Afif Domingos trará para o Piauí o modelo de criação da chamada ?Rede Sim?, que será um cadastro único para ajudar na abertura de empresas, já que atualmente o processo se torna burocrático por conta das inscrições estaduais e municipais para a existência de um negócio.

De acordo com o presidente da Junta Comercial do Piauí, José Eduardo, essa medida que visa agilizar a abertura de novos negócios é uma conjunção de esforços.

?O governo federal, juntamente com os governos estaduais e municipais, vai fazer tudo para simplificar os procedimentos de aberturas e alterações de empresas, no sentido da redução da burocracia?.

José Eduardo completa afirmando que, para isso, o ministro Afif Domingos já está desenvolvendo uma caravana que batizou Caravana da Simplificação.

Sobre o atual processo de abertura de uma empresa, José Eduardo fala que a Junta Comercial do Piauí aumentou muito suas demandas e tem registrado números significativos em 2014, ficando com cerca de 15 mil empresas.

?Assim também como órgãos como Receita Federal, Prefeituras e Corpo de Bombeiros, entre outros, terão que possibilitar a existência do projeto que se intitula Balcão Único, fazendo com que a Junta seja o único balcão ao qual se dirigirá ao empresário para a abertura de empresa, fazendo o desdobramento e o encaminhamento de informações necessárias nos setores responsáveis pela formalização das empresas?.

Todos esses procedimentos estão contidos no projeto Rede de Simplificação de Registro (Redesim), que deverá ser implementado, segundo o presidente, até o final deste ano.

Para tanto, contando-se com o apoio do Sebrae-PI, isso faz com que a Junta Comercal concentre o deferimento do registro das empresas e, assim, desencadeie a real abertura do negócio, validando, além do documento, requerimento de empresário, ata de constituição e também a emissão de CNPJ.

O processo de abertura de empresas sempre tem início na Junta Comercial, pois é o cartório de registro público mercantil. No trâmite de abertura, incluem-se a Receita Federal, as Prefeituras Municipais, o Corpo de Bombeiros, as Secretarias Estaduais de Fazenda, dentre outros órgãos e agências reguladoras específicas de cada atividade.

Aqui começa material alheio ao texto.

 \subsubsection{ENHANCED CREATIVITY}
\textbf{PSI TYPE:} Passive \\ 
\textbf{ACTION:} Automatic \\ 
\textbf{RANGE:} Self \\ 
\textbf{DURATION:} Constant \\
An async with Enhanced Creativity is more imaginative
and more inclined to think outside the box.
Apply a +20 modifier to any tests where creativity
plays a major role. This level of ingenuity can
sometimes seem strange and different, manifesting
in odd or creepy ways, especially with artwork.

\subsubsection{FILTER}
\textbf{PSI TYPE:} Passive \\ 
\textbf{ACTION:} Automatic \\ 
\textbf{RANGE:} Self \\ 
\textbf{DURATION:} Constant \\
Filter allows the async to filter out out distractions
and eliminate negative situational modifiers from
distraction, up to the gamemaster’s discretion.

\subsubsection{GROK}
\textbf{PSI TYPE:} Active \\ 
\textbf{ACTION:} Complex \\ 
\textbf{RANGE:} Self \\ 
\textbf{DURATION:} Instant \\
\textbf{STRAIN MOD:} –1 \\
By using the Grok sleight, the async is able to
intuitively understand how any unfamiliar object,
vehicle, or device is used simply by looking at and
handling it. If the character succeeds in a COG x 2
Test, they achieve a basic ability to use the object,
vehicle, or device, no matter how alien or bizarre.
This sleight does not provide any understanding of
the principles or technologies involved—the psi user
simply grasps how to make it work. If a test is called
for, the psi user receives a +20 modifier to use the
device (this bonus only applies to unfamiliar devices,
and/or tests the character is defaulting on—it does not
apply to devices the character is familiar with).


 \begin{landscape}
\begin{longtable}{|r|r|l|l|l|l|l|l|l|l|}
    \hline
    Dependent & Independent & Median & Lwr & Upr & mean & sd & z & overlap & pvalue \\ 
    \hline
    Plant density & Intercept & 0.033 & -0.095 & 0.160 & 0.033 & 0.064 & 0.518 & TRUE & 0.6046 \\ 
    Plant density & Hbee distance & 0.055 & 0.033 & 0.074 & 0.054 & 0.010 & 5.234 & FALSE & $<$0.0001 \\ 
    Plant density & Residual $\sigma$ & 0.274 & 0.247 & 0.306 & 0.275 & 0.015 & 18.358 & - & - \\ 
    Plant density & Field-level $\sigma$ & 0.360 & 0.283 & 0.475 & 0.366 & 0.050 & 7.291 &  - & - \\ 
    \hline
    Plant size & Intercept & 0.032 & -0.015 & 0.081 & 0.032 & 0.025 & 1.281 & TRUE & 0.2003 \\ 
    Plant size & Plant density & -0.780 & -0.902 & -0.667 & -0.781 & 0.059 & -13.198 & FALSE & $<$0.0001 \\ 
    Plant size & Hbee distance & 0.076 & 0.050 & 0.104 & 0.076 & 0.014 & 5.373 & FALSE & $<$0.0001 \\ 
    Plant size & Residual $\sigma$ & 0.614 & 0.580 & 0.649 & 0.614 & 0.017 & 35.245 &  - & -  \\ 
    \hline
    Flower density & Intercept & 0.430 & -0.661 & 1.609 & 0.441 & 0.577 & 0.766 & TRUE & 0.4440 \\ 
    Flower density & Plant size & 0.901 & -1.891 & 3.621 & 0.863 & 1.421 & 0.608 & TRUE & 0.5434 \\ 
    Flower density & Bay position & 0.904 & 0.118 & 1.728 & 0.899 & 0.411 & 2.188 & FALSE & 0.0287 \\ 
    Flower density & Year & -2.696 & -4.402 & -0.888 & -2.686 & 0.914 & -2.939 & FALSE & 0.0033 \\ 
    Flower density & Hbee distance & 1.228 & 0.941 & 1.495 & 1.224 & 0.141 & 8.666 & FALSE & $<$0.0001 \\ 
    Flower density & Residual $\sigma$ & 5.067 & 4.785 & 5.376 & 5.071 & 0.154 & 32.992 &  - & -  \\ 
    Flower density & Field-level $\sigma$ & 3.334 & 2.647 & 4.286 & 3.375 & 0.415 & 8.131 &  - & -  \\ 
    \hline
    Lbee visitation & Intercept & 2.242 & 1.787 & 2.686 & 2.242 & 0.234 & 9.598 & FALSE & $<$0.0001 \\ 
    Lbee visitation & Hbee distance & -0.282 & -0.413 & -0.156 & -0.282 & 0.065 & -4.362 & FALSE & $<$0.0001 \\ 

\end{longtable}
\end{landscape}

Para economista, medida deve demorar

As declarações da presidente Dilma Rousseff, referentes à demora no processo de abertura de empresas no país, repercutiram entre os economistas. Para o economista Pedro Andrade, por se tratar de uma declaração pública da presidenta Dilma, inclusive pelos termos colocados, deve-se dar a credibilidade para o pronunciamento, porém, é preciso que a legislação pertinente seja modificada para acontecer essa medida.

"Os procedimentos no Congresso Nacional, especialmente para alterações de leis, são morosos, instigantes pelas adversidades, provocando "infinitos" prazos até a sanção do dispositivo legal", afirma.

Quanto aos benefícios, o economista informa que se os incentivos fiscais forem acrescidos nesta nova legislação, certamente a categoria será beneficiada, já que haverá a redução dos custos, como taxas e de licenciamentos, além da praticidade e agilidade burocrática.

"Ressalta-se que no tocante ao capital exigido, este de responsabilidade do empreendedor, as dificuldades permanecerão idênticas, além do mercado a ser conquistado", acrescenta Pedro.

Ele explicou que o empreendedor piauiense continuará enfrentando as condições adversas do comércio local, como baixa renda per capita da maioria da população, concorrência externa, etc. Porém, sobre aplicabilidade das novas medidas nos órgãos locais, o economista é otimista e acredita que seja possível desenvolvê-la.

"Até pela cobrança e fiscalização da sociedade, a universalidade dos conhecimentos, internet e instituições promotoras de capacitação para candidatos ao empreendedorismo", conclui.